Karen:
I think you've hit an important point here: we need to consider the place of library authority data in a much larger context before we make large investments in time and energy 'repurposing' what we already have. The example you show of name authorities in a wikipedia world is a particularly nice example, since the Wikipedia entry contains (way at the bottom) a link to VIAF.
Remembering that authority files were never intended to provide user-friendly information but instead disambiguate the names authors used in their work (or corporate bodies used over their lifetimes) for the purpose of determining uniqueness suggests that those two resources providing information about the same person actually have two different roles. Over the last few years there have been intermittent calls for libraries to start adding the sorts of information that Wikipedia offers, but so far the sheer cost of doing that has deterred most of those efforts, thankfully. Libraries aren't in a position to compete with Wikipedia in those arenas, and vice versa (which Wikipedia seems to have figured out, but we haven't yet).

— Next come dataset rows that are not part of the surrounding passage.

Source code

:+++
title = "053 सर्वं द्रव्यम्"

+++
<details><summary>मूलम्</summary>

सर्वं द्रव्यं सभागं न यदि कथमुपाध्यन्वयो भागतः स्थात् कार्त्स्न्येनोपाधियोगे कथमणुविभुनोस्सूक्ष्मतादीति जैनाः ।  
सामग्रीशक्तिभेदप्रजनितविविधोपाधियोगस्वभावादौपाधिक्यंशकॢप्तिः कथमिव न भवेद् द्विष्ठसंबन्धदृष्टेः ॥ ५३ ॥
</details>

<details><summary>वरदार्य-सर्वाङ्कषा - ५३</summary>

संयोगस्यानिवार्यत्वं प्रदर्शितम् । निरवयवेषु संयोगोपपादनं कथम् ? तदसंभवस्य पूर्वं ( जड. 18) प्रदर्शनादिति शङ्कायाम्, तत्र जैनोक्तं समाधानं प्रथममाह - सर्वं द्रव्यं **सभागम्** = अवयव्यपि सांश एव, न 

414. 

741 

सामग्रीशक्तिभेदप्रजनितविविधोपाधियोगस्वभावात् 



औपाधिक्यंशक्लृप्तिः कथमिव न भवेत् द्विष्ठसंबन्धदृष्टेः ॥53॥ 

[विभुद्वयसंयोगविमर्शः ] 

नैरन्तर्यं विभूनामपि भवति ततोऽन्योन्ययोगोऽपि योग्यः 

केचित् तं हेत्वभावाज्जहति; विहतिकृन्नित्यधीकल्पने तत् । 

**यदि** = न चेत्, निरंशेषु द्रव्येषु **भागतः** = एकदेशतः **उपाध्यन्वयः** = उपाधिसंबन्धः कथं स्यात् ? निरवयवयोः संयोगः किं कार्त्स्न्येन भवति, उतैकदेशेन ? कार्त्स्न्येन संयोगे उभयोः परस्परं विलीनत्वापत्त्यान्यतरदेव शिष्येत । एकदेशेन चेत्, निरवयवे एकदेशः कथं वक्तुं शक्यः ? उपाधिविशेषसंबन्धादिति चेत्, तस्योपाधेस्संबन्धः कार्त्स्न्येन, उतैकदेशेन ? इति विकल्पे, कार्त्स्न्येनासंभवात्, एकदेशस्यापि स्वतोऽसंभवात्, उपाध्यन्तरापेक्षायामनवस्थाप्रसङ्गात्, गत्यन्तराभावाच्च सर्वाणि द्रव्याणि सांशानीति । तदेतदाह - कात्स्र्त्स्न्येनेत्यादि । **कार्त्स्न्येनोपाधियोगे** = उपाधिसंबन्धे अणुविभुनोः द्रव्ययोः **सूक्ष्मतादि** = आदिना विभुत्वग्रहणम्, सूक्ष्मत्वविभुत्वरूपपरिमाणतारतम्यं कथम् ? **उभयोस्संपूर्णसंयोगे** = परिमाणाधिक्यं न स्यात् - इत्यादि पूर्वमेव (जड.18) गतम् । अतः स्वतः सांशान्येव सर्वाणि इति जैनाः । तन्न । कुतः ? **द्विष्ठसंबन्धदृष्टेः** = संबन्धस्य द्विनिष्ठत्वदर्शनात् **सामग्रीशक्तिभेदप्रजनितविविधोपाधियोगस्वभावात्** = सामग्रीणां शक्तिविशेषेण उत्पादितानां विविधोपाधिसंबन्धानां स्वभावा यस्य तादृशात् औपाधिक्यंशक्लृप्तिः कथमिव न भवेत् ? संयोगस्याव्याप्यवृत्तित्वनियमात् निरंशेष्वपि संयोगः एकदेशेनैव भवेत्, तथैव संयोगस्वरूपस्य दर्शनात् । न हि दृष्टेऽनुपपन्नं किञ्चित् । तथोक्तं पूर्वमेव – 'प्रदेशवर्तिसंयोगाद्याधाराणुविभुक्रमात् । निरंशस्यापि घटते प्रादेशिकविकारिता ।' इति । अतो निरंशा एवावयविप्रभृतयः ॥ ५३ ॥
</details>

But the LCSH issues are quite different. Harking back to the issue Owen brought up (asking his important question about whether text strings should be included, a la MODS), and asking a few more:
Is LC still intending to provide URIs for complete strings as well as the components? How does that work in a LOD environment? There are a lot of unanswered (and largely undiscussed, afaik) questions about whether pre-coordination is a viable strategy going forward, and just figuring out how to encode them in XML doesn't help much, because, as Jon Phipps points out in his post a few years ago (
It's my understanding that
http://id.loc.org does not include a large swath of the precoordinated strings, certainly not those derived from pattern headings, but also others (for reasons I'm not clear about). What are the implications of that, and is it possible to get some information up on the site about what's missing, and why?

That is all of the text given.